Westlake-AI / MogaNet

[ICLR 2024] MogaNet: Efficient Multi-order Gated Aggregation Network
https://arxiv.org/abs/2211.03295
Apache License 2.0
162 stars 13 forks source link

Code Issue about MultiOrderGatedAggregation #5

Closed 123456789asdfjkl closed 1 year ago

123456789asdfjkl commented 1 year ago

https://github.com/Westlake-AI/MogaNet/blob/cd53ea044b15ff6639d86d04aee2298d0e6b8de7/models/moganet.py#L264-L333 image

Hi! Thank you for your great work! MultiOrderGatedAggregation模块的实现与论文不符,论文图中并没有shortcut,且FD的激活函数用的GELU。请问,我应该遵循哪个呢?
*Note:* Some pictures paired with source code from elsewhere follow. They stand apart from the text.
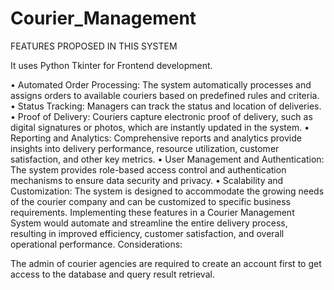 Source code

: # Courier_Management
FEATURES PROPOSED IN THIS SYSTEM


It uses Python Tkinter for Frontend development.

•	Automated Order Processing: 
The system automatically processes and assigns orders to available couriers based on predefined rules and criteria.
•	Status Tracking: 
Managers can track the status and location of deliveries.
•	Proof of Delivery: 
Couriers capture electronic proof of delivery, such as digital signatures or photos, which are instantly updated in the system.
•	Reporting and Analytics: 
Comprehensive reports and analytics provide insights into delivery performance, resource utilization, customer satisfaction, and other key metrics.
•	User Management and Authentication: 
The system provides role-based access control and authentication mechanisms to ensure data security and privacy.
•	Scalability and Customization: 
The system is designed to accommodate the growing needs of the courier company and can be customized to specific business requirements.
Implementing these features in a Courier Management System would automate and streamline the entire delivery process, resulting in improved efficiency, customer satisfaction, and overall operational performance.
Considerations:

The admin of courier agencies are required to create an account first to get access to the database and query result retrieval.
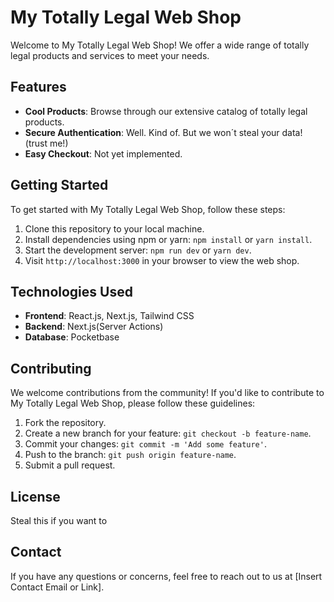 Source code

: # My Totally Legal Web Shop

Welcome to My Totally Legal Web Shop! We offer a wide range of totally legal products and services to meet your needs.

## Features

- **Cool Products**: Browse through our extensive catalog of totally legal products.
- **Secure Authentication**: Well. Kind of. But we won´t steal your data! (trust me!)
- **Easy Checkout**: Not yet implemented.


## Getting Started

To get started with My Totally Legal Web Shop, follow these steps:

1. Clone this repository to your local machine.
2. Install dependencies using npm or yarn: `npm install` or `yarn install`.
3. Start the development server: `npm run dev` or `yarn dev`.
4. Visit `http://localhost:3000` in your browser to view the web shop.

## Technologies Used

- **Frontend**: React.js, Next.js, Tailwind CSS
- **Backend**: Next.js(Server Actions)
- **Database**: Pocketbase

## Contributing

We welcome contributions from the community! If you'd like to contribute to My Totally Legal Web Shop, please follow these guidelines:

1. Fork the repository.
2. Create a new branch for your feature: `git checkout -b feature-name`.
3. Commit your changes: `git commit -m 'Add some feature'`.
4. Push to the branch: `git push origin feature-name`.
5. Submit a pull request.

## License

Steal this if you want to

## Contact

If you have any questions or concerns, feel free to reach out to us at [Insert Contact Email or Link].
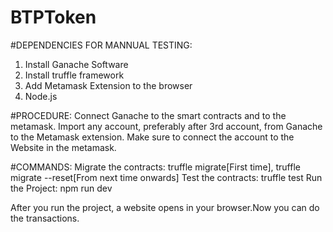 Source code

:# BTPToken

#DEPENDENCIES FOR MANNUAL TESTING:
1. Install Ganache Software
2. Install truffle framework
3. Add Metamask Extension to the browser
4. Node.js

#PROCEDURE:
Connect Ganache to the smart contracts and to the metamask.
Import any account, preferably after 3rd account, from Ganache to the Metamask extension.
Make sure to connect the account to the Website in the metamask.

#COMMANDS:
Migrate the contracts: truffle migrate[First time], truffle migrate --reset[From next time onwards]
Test the contracts: truffle test
Run the Project: npm run dev

After you run the project, a website opens in your browser.Now you can do the transactions.

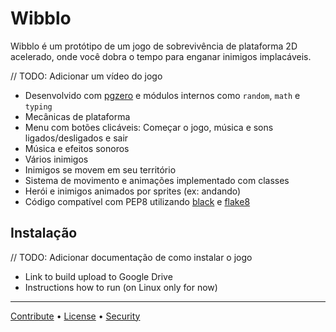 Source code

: # Wibblo

Wibblo é um protótipo de um jogo de sobrevivência de plataforma 2D acelerado, onde você dobra o tempo para enganar inimigos implacáveis.

// TODO: Adicionar um vídeo do jogo

- Desenvolvido com [pgzero](https://github.com/pgzero/pgzero) e módulos internos como `random`, `math` e `typing`
- Mecânicas de plataforma
- Menu com botões clicáveis: Começar o jogo, música e sons ligados/desligados e sair
- Música e efeitos sonoros
- Vários inimigos
- Inimigos se movem em seu território
- Sistema de movimento e animações implementado com classes
- Herói e inimigos animados por sprites (ex: andando)
- Código compatível com PEP8 utilizando [black](https://github.com/psf/black) e [flake8](https://github.com/PyCQA/flake8)

## Instalação

// TODO: Adicionar documentação de como instalar o jogo
- Link to build upload to Google Drive
- Instructions how to run (on Linux only for now)

---

[Contribute](./CONTRIBUTING.md) • [License](./LICENSE) • [Security](./SECURITY.md)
Lupin1998 commented 1 year ago

Hi, @123456789asdfjkl, thanks for your detailed question. I have checked the code and our paper, Fig. 4 has the shortcut (the same as the implement), while the activation function of the FD module in Fig. 4 should be SiLU as the code. Fig. 4 was out-of-data. Actually, using GELU or SiLU as the activation in the FD will yield similar performance. Please follow our code implementation when there is a conflict between the code and our arXiv preprint. We will update the arXiv revision to add more results and fix typos soon. Overall, thank you for using MogaNet and pointing out the typo.

123456789asdfjkl commented 1 year ago

您好,我觉得按图4的意思,shortcut应该对应的是下面的代码,您觉得呢

https://github.com/Westlake-AI/MogaNet/blob/cd53ea044b15ff6639d86d04aee2298d0e6b8de7/models/moganet.py#L403-405

Lupin1998 commented 1 year ago

Ummm, you are right. I overlooked the shortcut inside the MultiOrderGatedAggregation module. Another shortcut should be parallel to the FD module and the Multi-order Gated Aggregation module. Fig 4 will be corrected as follows. Thank you very much for your advice, and we will fix this typo in the arXiv revision.